To study further the ontogeny of hormonal regulatory mechanisms in the testis, we measured follicle-stimulating hormone (FSH)- and protein kinase C (PKC)-stimulated cAMP production, PKC activity, and messenger (m)RNA levels of the PKC isoenzymes α, β and γ in rat testes between day 19 of fetal life and day 90 postpartum. Human FSH (30 mg/1) stimulated slightly but significantly cAMP production of fetal testes (57%; p < 0.05). A higher response (3-fold; p < 0.01) was observed on the day of birth, and the maximum FSH effect on cAMP (23-fold) was observed on day 10 postpartum. Thereafter, a gradual decline of FSH response occurred towards adult age. Concerning testicular PKC, the soluble (inactive) form had its maximum at the age of 1 day and this PKC form declined gradually thereafter. The particulate (active) form was low at birth, increased 6-fold on days 8–11 of age, and declined thereafter. A significant age-dependent variation was also found in the mRNA level of the PKC α isoenzyme (maximum on day 10), whereas those of PKC γ and PKC β were undetectable at all ages in Northern blots.

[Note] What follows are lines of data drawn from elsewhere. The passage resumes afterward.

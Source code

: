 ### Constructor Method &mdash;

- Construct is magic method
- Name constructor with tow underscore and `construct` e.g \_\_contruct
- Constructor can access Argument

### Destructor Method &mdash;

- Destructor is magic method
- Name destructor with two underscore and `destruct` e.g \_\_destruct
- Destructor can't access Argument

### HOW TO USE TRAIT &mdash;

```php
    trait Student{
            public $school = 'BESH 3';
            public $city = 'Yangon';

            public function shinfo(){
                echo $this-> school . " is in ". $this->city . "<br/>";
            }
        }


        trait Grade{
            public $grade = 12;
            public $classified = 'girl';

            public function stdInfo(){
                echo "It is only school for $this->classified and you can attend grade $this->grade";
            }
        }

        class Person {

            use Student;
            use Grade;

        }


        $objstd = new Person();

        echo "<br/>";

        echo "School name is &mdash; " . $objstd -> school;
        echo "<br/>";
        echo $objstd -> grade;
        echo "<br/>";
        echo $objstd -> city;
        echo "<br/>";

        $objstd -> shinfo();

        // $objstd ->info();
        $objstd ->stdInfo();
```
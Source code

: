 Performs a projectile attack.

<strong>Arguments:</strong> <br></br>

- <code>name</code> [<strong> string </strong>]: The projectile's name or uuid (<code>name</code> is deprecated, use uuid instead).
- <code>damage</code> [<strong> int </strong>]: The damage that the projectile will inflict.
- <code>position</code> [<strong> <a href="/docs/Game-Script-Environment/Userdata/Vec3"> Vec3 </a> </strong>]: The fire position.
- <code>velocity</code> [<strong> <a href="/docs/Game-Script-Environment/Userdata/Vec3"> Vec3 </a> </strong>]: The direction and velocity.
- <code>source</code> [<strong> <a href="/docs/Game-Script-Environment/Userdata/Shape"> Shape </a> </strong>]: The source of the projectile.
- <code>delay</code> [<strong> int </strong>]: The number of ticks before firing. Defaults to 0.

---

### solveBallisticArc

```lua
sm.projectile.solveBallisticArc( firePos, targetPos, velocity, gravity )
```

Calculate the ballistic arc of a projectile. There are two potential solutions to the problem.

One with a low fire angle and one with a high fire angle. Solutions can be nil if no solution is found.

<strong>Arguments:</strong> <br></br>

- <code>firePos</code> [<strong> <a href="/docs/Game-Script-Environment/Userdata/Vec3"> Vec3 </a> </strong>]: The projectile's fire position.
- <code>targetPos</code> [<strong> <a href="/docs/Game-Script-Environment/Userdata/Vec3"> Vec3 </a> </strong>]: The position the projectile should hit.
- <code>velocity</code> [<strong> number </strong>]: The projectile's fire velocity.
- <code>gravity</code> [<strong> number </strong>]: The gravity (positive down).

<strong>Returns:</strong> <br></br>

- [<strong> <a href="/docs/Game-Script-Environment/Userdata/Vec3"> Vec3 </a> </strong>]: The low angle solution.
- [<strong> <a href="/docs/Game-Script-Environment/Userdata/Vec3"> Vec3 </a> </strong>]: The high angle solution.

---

When the in vitro modulation of basal and FSH-dependent cAMP production by the PKC activator 12- O-tetradecanoylphorbol 13-acetate (TPA, 100 nmol/1) was studied, the substance alone was without effect at all ages studied. The TPA effect on FSH-stimulated cAMP production displayed age-dependent variation: a slight stimulation in fetal testes, no effect at birth, decrease between days 8 and 11, and no effect on day 30. In conclusion, the FSH-stimulated cAMP production is at its maximum in rat testicular tissue on days 8–11 postpartum. The age of maximum cAMP production is associated with a sharp peak in the active form of PKC and in the mRNA level of PKC isoenzyme α. At the same tune, a transition appears to occur from stimulation to inhibition in the modulatory effect of PKC on FSH-stimulated cAMP production. Thus, clearcut developmental changes occur in testicular FSH action and its modulation by the PKC-related signal transduction systems.